In some ways, this navy jacket and topcoat from Ettore de Cesare are the antithesis of the Disguisery tweed jacket we featured last week.
Ettore is a third-generation Neapolitan tailor known for his close-fitting, unstructured garments and leather work.
The jacket - in a hopsack-like open-weave cloth from Holland & Sherry - is relatively short, small-shouldered and completely unpadded. Other than a touch of roping at the end of the shoulder, It makes no effort to make me look bigger or stronger.
It may make me look slimmer, but that's about it. (And even then, there is minimal difference in the fit through the waist.)
The contrast between it and the Disguisery tweed should be interesting, therefore, for readers evaluating where on the spectrum of size and structure they prefer to sit.
Readers may also understandably ask why I have jackets made in such different styles.
Partly it is the interests of the blog. I want Permanent Style to be a reference for all styles of tailoring, and that requires pieces made by a variety of tailors in their rough house style.
But in reality that is a minor reason. More important is the fact that I just enjoy different styles of tailoring.
I enjoy, in the same way, finely welted bespoke shoes, chunky cordovan boots, and simple, chic sneakers.
There are limits (all have points of quality and style in common) but the range is still fairly wide.
Of course, I will also wear these pieces of tailoring in different ways. I am more likely to wear English tailoring at a smarter occasion, with smarter accessories. I am more likely to wear a Neapolitan jacket with an open-necked denim shirt and slip-ons.
Ettore has not had much attention online as a visiting tailor, which I think is partly due to his tendency to bright colours/designs, and partly that so much of his clientele is in Italy - Naples and Milan.
However, the quality of the work is very high - and he offers something genuinely different in his familiarity with leather and suede.
The workshop was founded by his grandfather, who had trained at Rubinacci, in 1960. Ettore initially learnt tailoring at his grandfather's knee, working after school as many in Naples do.
But he left to go to university, studying economics, and comes across as a little more cosmopolitan than some tailors as a result. (He is also very tall - easily the most striking thing about him.)
I'm in Naples next week and will report back on Ettore's workshop, as well as those of many other Permanent Style favourites.
The fit of the pieces Ettore made for me was very good in the fundamentals - but required a few changes, both functionally and aesthetically.
Both were made without any padding in the shoulders, just canvas. But at the first fitting, the shoulder line was perfect, the balance perfect, and both back and chest very clean.
It was the work of someone that - I learnt - is used to working off a single fitting.
Because when Ettore returned to London, both pieces were finished. This wasn't what I expected, but as the fundamentals were right it just meant the changes would be a little harder for him to make - requiring more seams to be unstitched.
As I was travelling to New York the following week, and shooting with Karl-Edwin Guerre of Guerrisms, I took the two pieces as they were and had them photographed.
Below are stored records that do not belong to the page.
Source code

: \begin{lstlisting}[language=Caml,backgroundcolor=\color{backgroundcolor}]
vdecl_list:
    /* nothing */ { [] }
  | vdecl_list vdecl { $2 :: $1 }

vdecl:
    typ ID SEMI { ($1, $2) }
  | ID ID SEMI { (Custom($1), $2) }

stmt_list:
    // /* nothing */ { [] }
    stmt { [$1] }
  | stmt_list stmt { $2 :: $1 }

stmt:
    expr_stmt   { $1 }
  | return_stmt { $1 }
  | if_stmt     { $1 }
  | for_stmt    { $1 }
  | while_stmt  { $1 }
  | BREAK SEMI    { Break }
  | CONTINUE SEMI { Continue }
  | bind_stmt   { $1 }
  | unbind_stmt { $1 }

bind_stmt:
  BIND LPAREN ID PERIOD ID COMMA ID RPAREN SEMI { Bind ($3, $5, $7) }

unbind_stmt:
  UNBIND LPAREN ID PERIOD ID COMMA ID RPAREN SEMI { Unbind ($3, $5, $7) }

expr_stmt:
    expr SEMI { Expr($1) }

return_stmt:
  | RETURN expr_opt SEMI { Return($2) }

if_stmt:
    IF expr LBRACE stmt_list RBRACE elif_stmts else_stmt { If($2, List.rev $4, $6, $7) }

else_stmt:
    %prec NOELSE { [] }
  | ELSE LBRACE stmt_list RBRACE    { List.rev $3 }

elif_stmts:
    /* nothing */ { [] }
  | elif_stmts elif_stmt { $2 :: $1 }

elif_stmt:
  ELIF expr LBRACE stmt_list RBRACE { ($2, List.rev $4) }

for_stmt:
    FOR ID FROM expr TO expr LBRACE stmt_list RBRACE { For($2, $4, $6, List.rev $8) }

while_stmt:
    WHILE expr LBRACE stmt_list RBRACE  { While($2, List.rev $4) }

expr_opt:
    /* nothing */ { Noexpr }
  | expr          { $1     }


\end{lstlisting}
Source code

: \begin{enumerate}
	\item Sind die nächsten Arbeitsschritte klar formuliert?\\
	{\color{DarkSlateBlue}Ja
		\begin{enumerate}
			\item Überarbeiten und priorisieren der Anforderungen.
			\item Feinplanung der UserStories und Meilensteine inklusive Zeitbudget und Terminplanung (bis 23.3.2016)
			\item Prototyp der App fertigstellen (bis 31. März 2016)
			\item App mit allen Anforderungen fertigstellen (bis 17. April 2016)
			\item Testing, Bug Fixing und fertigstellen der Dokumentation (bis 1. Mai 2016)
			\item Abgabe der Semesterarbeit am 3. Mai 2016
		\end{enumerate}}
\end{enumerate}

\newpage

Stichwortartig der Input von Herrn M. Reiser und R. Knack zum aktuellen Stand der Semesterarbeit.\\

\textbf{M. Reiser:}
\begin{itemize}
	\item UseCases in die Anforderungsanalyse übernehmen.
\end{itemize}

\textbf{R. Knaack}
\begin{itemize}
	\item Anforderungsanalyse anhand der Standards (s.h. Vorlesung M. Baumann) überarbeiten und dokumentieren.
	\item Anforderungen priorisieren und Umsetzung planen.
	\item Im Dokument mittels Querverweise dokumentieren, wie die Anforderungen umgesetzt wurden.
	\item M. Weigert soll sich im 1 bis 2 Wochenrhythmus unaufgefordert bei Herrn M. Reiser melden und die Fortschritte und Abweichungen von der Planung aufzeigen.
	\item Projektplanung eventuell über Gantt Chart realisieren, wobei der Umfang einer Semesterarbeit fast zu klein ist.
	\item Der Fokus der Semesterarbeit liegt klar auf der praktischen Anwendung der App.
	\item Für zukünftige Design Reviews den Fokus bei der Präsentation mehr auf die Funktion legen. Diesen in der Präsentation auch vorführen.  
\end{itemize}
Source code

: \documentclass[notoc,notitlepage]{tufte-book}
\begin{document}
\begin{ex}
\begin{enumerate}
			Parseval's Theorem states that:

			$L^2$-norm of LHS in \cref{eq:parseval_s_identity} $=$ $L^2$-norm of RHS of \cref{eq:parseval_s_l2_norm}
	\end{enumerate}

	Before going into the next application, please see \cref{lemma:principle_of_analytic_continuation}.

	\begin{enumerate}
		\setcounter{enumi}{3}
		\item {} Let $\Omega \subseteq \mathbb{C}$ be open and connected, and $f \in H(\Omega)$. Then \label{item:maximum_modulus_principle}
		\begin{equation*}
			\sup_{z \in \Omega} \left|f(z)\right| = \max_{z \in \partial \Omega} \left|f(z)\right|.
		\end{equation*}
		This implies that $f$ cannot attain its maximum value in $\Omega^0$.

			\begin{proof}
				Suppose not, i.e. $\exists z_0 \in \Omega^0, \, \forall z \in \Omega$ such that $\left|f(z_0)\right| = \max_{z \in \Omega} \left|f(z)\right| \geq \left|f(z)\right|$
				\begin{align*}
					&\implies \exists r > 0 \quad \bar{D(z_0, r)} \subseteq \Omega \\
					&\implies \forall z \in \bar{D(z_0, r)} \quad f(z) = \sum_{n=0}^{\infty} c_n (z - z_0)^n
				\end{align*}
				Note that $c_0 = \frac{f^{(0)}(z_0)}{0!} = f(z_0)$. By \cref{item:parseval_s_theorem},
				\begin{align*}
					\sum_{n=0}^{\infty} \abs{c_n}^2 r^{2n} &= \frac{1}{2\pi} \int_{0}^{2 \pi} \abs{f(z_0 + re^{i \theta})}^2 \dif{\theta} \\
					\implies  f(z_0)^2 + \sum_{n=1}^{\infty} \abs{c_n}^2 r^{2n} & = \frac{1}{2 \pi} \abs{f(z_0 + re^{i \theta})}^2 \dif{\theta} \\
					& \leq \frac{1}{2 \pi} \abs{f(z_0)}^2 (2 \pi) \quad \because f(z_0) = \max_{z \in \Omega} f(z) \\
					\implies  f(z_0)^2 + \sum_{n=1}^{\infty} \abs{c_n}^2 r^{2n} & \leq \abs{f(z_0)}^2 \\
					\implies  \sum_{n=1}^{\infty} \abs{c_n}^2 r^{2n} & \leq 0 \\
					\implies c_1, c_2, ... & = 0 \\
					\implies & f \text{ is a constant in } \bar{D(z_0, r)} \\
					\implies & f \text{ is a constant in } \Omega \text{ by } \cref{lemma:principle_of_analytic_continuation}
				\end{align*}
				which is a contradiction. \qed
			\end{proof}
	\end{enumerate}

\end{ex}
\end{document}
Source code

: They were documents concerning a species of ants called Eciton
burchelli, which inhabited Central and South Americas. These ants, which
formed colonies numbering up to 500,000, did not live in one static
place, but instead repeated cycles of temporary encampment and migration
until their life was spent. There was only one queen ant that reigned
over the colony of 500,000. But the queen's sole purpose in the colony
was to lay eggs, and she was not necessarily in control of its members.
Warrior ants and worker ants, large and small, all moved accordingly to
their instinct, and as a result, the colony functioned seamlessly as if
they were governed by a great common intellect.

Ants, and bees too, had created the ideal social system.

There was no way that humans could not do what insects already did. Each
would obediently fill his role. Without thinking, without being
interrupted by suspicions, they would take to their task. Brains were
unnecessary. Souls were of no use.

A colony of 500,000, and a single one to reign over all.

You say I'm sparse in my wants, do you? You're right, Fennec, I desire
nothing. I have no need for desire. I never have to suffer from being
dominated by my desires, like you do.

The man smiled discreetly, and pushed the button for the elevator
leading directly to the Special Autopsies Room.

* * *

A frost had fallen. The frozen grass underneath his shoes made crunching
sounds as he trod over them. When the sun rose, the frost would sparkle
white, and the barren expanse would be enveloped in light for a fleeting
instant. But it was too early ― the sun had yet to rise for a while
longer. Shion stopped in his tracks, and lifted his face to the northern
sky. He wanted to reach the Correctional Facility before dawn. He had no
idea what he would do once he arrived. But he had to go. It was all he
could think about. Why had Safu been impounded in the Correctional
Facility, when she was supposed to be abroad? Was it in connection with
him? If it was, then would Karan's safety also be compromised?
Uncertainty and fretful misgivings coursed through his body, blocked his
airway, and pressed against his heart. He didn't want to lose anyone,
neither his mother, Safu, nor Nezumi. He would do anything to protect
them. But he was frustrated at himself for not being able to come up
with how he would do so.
That is what you can see here. There were some functional issues with the jacket, eg:
- the vent was opening too far (obvious in the image above)
- the fit was a little too tight through the waist
And some aesthetic issues:
- the length is about 2cm too short for me, even on a short jacket (seen on the top image most obviously)
- the sleeve was a little too slim (it was usable, but any sleeve becomes rather effeminate, for me, if too slim)
The latter two points perhaps illustrate how Ettore naturally cuts a jacket - what might be called his house style. And it's useful to have imagery of those things for anyone considering using him.
The coat, by contrast, was perfect from the off. That same clean fit in the chest and back, and neither waist nor sleeve too tight.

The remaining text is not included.